Task prompt | Extract all data as written.

Segment Start: Study material

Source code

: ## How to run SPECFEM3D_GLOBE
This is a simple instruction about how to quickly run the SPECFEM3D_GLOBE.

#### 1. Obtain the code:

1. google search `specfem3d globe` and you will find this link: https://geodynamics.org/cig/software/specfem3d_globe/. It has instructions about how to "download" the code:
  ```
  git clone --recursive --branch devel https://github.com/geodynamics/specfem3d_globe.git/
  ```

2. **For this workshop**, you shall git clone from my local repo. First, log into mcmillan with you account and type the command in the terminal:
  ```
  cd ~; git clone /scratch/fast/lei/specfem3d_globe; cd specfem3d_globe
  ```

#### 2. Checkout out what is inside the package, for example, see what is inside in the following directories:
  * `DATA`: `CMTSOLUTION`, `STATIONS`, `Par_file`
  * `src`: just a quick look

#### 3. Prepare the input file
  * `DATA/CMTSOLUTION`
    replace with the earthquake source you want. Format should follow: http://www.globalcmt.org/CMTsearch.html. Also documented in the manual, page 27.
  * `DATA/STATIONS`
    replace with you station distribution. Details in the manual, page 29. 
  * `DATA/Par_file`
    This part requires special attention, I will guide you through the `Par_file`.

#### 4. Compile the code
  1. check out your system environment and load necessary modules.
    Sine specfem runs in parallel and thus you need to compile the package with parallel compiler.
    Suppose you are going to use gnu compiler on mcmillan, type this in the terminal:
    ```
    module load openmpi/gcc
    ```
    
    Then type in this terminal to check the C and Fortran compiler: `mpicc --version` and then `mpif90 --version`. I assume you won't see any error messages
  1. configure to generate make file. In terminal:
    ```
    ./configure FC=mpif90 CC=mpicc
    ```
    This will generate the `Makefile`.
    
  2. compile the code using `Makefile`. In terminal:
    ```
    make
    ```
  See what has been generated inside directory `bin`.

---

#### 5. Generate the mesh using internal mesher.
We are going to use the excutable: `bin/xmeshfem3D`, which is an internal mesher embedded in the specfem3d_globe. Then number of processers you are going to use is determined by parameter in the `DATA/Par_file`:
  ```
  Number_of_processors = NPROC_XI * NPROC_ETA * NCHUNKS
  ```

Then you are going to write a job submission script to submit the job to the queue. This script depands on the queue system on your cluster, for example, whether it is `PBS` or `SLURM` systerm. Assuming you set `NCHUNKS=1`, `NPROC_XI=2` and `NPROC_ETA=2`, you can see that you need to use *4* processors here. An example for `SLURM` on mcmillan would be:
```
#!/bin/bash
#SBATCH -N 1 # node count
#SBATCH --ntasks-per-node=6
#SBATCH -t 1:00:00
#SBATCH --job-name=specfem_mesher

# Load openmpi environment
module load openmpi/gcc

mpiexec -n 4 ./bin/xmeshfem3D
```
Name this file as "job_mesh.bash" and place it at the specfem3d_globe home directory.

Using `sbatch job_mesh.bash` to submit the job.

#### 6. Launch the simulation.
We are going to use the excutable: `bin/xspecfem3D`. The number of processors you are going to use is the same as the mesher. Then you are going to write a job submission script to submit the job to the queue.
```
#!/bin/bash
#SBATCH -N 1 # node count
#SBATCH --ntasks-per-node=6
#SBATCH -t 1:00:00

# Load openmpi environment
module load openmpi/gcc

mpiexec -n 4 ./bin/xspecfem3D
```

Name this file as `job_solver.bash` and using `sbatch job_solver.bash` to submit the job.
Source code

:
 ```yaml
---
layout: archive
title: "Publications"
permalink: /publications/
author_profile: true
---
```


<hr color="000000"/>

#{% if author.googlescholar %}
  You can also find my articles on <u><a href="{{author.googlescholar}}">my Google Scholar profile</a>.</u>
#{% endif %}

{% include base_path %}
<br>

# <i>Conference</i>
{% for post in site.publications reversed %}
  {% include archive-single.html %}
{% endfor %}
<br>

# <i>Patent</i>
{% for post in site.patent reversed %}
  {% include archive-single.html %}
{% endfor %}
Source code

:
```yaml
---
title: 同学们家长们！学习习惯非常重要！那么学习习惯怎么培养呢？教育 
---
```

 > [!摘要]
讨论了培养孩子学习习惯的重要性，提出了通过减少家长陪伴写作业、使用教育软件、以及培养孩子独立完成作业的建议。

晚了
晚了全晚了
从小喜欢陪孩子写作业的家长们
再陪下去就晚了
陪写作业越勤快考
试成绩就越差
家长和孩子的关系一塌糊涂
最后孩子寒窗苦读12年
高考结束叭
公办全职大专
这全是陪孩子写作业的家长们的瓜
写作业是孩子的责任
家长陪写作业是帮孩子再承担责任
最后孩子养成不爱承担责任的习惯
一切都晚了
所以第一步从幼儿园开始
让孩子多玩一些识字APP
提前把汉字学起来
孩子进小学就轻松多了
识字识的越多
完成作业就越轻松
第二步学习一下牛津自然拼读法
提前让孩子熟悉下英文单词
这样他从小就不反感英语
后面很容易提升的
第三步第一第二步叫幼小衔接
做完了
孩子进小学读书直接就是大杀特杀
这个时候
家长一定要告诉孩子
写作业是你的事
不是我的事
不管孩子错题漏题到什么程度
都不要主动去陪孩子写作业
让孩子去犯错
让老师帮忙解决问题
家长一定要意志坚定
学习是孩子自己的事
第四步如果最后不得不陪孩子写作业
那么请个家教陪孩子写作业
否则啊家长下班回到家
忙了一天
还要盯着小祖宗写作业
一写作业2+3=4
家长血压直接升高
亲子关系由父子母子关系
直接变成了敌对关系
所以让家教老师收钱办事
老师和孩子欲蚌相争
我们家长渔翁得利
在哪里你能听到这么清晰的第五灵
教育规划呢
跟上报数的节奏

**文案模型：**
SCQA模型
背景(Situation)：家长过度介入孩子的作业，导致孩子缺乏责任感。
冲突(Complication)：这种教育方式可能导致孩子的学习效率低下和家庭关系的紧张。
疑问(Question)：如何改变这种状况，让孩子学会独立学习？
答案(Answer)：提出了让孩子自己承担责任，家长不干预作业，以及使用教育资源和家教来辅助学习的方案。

Segment End: Study material

Your response |
Source code

: ## How to run SPECFEM3D_GLOBE
This is a simple instruction about how to quickly run the SPECFEM3D_GLOBE.

#### 1. Obtain the code:

1. google search `specfem3d globe` and you will find this link: https://geodynamics.org/cig/software/specfem3d_globe/. It has instructions about how to "download" the code:
  ```
  git clone --recursive --branch devel https://github.com/geodynamics/specfem3d_globe.git/
  ```

2. **For this workshop**, you shall git clone from my local repo. First, log into mcmillan with you account and type the command in the terminal:
  ```
  cd ~; git clone /scratch/fast/lei/specfem3d_globe; cd specfem3d_globe
  ```

#### 2. Checkout out what is inside the package, for example, see what is inside in the following directories:
  * `DATA`: `CMTSOLUTION`, `STATIONS`, `Par_file`
  * `src`: just a quick look

#### 3. Prepare the input file
  * `DATA/CMTSOLUTION`
    replace with the earthquake source you want. Format should follow: http://www.globalcmt.org/CMTsearch.html. Also documented in the manual, page 27.
  * `DATA/STATIONS`
    replace with you station distribution. Details in the manual, page 29. 
  * `DATA/Par_file`
    This part requires special attention, I will guide you through the `Par_file`.

#### 4. Compile the code
  1. check out your system environment and load necessary modules.
    Sine specfem runs in parallel and thus you need to compile the package with parallel compiler.
    Suppose you are going to use gnu compiler on mcmillan, type this in the terminal:
    ```
    module load openmpi/gcc
    ```
    
    Then type in this terminal to check the C and Fortran compiler: `mpicc --version` and then `mpif90 --version`. I assume you won't see any error messages
  1. configure to generate make file. In terminal:
    ```
    ./configure FC=mpif90 CC=mpicc
    ```
    This will generate the `Makefile`.
    
  2. compile the code using `Makefile`. In terminal:
    ```
    make
    ```
  See what has been generated inside directory `bin`.

---

#### 5. Generate the mesh using internal mesher.
We are going to use the excutable: `bin/xmeshfem3D`, which is an internal mesher embedded in the specfem3d_globe. Then number of processers you are going to use is determined by parameter in the `DATA/Par_file`:
  ```
  Number_of_processors = NPROC_XI * NPROC_ETA * NCHUNKS
  ```

Then you are going to write a job submission script to submit the job to the queue. This script depands on the queue system on your cluster, for example, whether it is `PBS` or `SLURM` systerm. Assuming you set `NCHUNKS=1`, `NPROC_XI=2` and `NPROC_ETA=2`, you can see that you need to use *4* processors here. An example for `SLURM` on mcmillan would be:
```
#!/bin/bash
#SBATCH -N 1 # node count
#SBATCH --ntasks-per-node=6
#SBATCH -t 1:00:00
#SBATCH --job-name=specfem_mesher

# Load openmpi environment
module load openmpi/gcc

mpiexec -n 4 ./bin/xmeshfem3D
```
Name this file as "job_mesh.bash" and place it at the specfem3d_globe home directory.

Using `sbatch job_mesh.bash` to submit the job.

#### 6. Launch the simulation.
We are going to use the excutable: `bin/xspecfem3D`. The number of processors you are going to use is the same as the mesher. Then you are going to write a job submission script to submit the job to the queue.
```
#!/bin/bash
#SBATCH -N 1 # node count
#SBATCH --ntasks-per-node=6
#SBATCH -t 1:00:00

# Load openmpi environment
module load openmpi/gcc

mpiexec -n 4 ./bin/xspecfem3D
```

Name this file as `job_solver.bash` and using `sbatch job_solver.bash` to submit the job.
Source code

:
 ```yaml
---
layout: archive
title: "Publications"
permalink: /publications/
author_profile: true
---
```


<hr color="000000"/>

#{% if author.googlescholar %}
  You can also find my articles on <u><a href="{{author.googlescholar}}">my Google Scholar profile</a>.</u>
#{% endif %}

{% include base_path %}
<br>

# <i>Conference</i>
{% for post in site.publications reversed %}
  {% include archive-single.html %}
{% endfor %}
<br>

# <i>Patent</i>
{% for post in site.patent reversed %}
  {% include archive-single.html %}
{% endfor %}
Source code

:
```yaml
---
title: 同学们家长们！学习习惯非常重要！那么学习习惯怎么培养呢？教育 
---
```

 > [!摘要]
讨论了培养孩子学习习惯的重要性，提出了通过减少家长陪伴写作业、使用教育软件、以及培养孩子独立完成作业的建议。

晚了
晚了全晚了
从小喜欢陪孩子写作业的家长们
再陪下去就晚了
陪写作业越勤快考
试成绩就越差
家长和孩子的关系一塌糊涂
最后孩子寒窗苦读12年
高考结束叭
公办全职大专
这全是陪孩子写作业的家长们的瓜
写作业是孩子的责任
家长陪写作业是帮孩子再承担责任
最后孩子养成不爱承担责任的习惯
一切都晚了
所以第一步从幼儿园开始
让孩子多玩一些识字APP
提前把汉字学起来
孩子进小学就轻松多了
识字识的越多
完成作业就越轻松
第二步学习一下牛津自然拼读法
提前让孩子熟悉下英文单词
这样他从小就不反感英语
后面很容易提升的
第三步第一第二步叫幼小衔接
做完了
孩子进小学读书直接就是大杀特杀
这个时候
家长一定要告诉孩子
写作业是你的事
不是我的事
不管孩子错题漏题到什么程度
都不要主动去陪孩子写作业
让孩子去犯错
让老师帮忙解决问题
家长一定要意志坚定
学习是孩子自己的事
第四步如果最后不得不陪孩子写作业
那么请个家教陪孩子写作业
否则啊家长下班回到家
忙了一天
还要盯着小祖宗写作业
一写作业2+3=4
家长血压直接升高
亲子关系由父子母子关系
直接变成了敌对关系
所以让家教老师收钱办事
老师和孩子欲蚌相争
我们家长渔翁得利
在哪里你能听到这么清晰的第五灵
教育规划呢
跟上报数的节奏

**文案模型：**
SCQA模型
背景(Situation)：家长过度介入孩子的作业，导致孩子缺乏责任感。
冲突(Complication)：这种教育方式可能导致孩子的学习效率低下和家庭关系的紧张。
疑问(Question)：如何改变这种状况，让孩子学会独立学习？
答案(Answer)：提出了让孩子自己承担责任，家长不干预作业，以及使用教育资源和家教来辅助学习的方案。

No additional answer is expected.